In Jamaica a King George VI £1 definitive – in a design of ‘Tobacco Growing & Cigar Making’ – had been put on sale on August 15, 1949. Then in 1954 the basic design was repeated for a new £1, but incorporating the portrait of Queen Elizabeth II. Once printed these stamps were placed in storage, and Jamaica continued using the KGVI version. Soon it was decided to issue a completely new QEII definitive, complete with £1 value showing the Arms of Jamaica (issued in August 1956). As collectors might object to two different £1 definitives being issued in quick succession, the QEII Tobacco Growing stamps were incinerated.
A startling invert occurred with the Canada stamp of 1959 to mark the opening of the St. Lawrence Seaway. The central part of the design, featuring the Maple Leaf and American Eagle, was found inverted – worth recording even though this stamp does not include the Royal portrait.
But the best error is the Falkland Islands 1964 Battle of the Falkland Islands 6d value which should feature HMS Kent, but a sheet in error was printed with the design of the 2 1/2d value, HMS Glasgow. The sheet was sent to a new issue dealer in the USA, who didn’t notice the error and distributed the stamps as normals.
In 1976 Royal Mail issued four stamps for the centenary of the Royal National Rose Society. On one position on the cylinder of the highest value, the denomination of 13p was omitted. This was noticed, and corrected, with the intention that all examples of the error had been removed, but clearly not all were.
Volcano relief issue
In 1961 a volcano erupted on Tristan da Cunha, and the inhabitants had to flee. The Governor of St. Helena, on which stocks of Tristan stamps were held, decided to overprint and surcharge four values, to go towards a Tristan Relief Fund. With endearing naivety, the Governor sent a postcard to Reginald Maudling, as Secretary of State for the Colonies, on which he affixed three of the stamps (not the 3d + 21/2 cents), posted on the day of issue, October 12, 1961.

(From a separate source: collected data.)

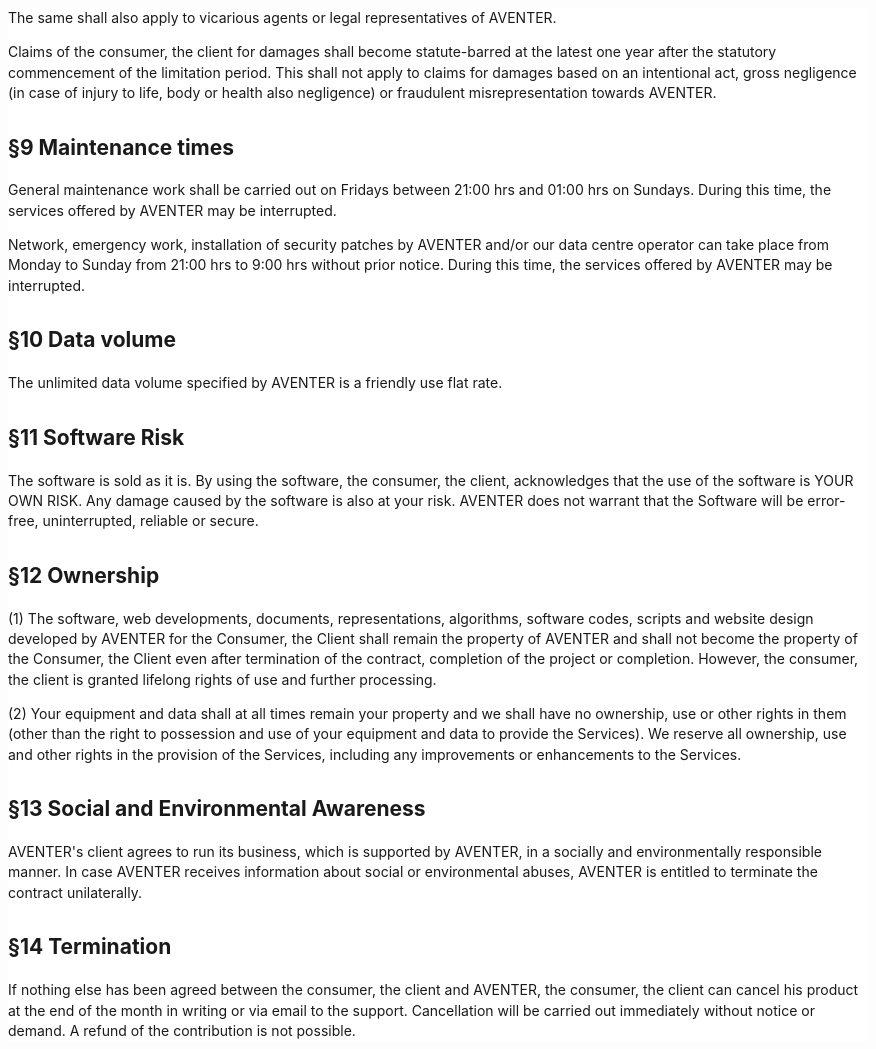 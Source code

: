 The same shall also apply to vicarious agents or legal representatives of AVENTER.

Claims of the consumer, the client for damages shall become statute-barred at the latest one year after the statutory commencement of the limitation period. This shall not apply to claims for damages based on an intentional act, gross negligence (in case of injury to life, body or health also negligence) or fraudulent misrepresentation towards AVENTER.


## §9 Maintenance times

General maintenance work shall be carried out on Fridays between 21:00 hrs and 01:00 hrs on Sundays. During this time, the services offered by AVENTER may be interrupted.

Network, emergency work, installation of security patches by AVENTER and/or our data centre operator can take place from Monday to Sunday from 21:00 hrs to 9:00 hrs without prior notice. During this time, the services offered by AVENTER may be interrupted.


## §10 Data volume

The unlimited data volume specified by AVENTER is a friendly use flat rate.


## §11 Software Risk

The software is sold as it is. By using the software, the consumer, the client, acknowledges that the use of the software is YOUR OWN RISK. Any damage caused by the software is also at your risk. AVENTER does not warrant that the Software will be error-free, uninterrupted, reliable or secure.


## §12 Ownership

(1) The software, web developments, documents, representations, algorithms, software codes, scripts and website design developed by AVENTER for the Consumer, the Client shall remain the property of AVENTER and shall not become the property of the Consumer, the Client even after termination of the contract, completion of the project or completion. However, the consumer, the client is granted lifelong rights of use and further processing.

(2) Your equipment and data shall at all times remain your property and we shall have no ownership, use or other rights in them (other than the right to possession and use of your equipment and data to provide the Services). We reserve all ownership, use and other rights in the provision of the Services, including any improvements or enhancements to the Services.


## §13 Social and Environmental Awareness

AVENTER's client agrees to run its business, which is supported by AVENTER, in a socially and environmentally responsible manner. In case AVENTER receives information about social or environmental abuses, AVENTER is entitled to terminate the contract unilaterally.


## §14 Termination

If nothing else has been agreed between the consumer, the client and AVENTER, the consumer, the client can cancel his product at the end of the month in writing or via email to the support. Cancellation will be carried out immediately without notice or demand. A refund of the contribution is not possible.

The overprinting was inspired by the fact that a ship had called at St. Helena, and the ‘relief’ stamps could be sold to the passengers. However, the Colonial Office was not happy that prior permission had not been sought to produce the stamps, and instructed the Governor to withdraw and destroy them. The Colonial Office later relented, but the remaining stocks had been destroyed, with just 434 complete sets sold.
A set of three was required by Jamaica in 1968 to mark Human Rights Year, and designs were prepared by Jennifer Toombs. The designs went through the usual approval procedures, which included the Jamaican postal administration, but it was not until the printed stamps reached the island that objections were raised locally about the stark nature of the black and white hands on designs. After several weeks’ debate, it was decided not to release the Toombs’ designs, but for new designs to be prepared locally withy brown hands. Samples of the original designs had already been distributed to philatelic journalists, and weren’t recalled, so the unissued stamps can be found.
Also in 1968 Ceylon was to release two stamps for the Golden Jubilee of the All Ceylon Buddhist Congress. There were objections to the proposed 50c stamp showing a footprint, so, the day before intended release, it was withdrawn. Some examples of the stamp were, however, sold by rural post offices.
In 1956 Swaziland issued a new pictorial definitive, with the portrait of Queen Elizabeth II, in values for postage/revenue up to £1. However, the set also included a £5 revenue stamp in the design that had been used for the King George V and King George VI definitives. The Crown Agents Archives reveal that 12,000 of the stamps were printed: remaining stocks were surcharged on the introduction of decimal currency in 1961. But no examples have been seen, except for one stamp perforated Specimen from the Bradbury Wilkinson archives, and one mint example, now in the British Library in London.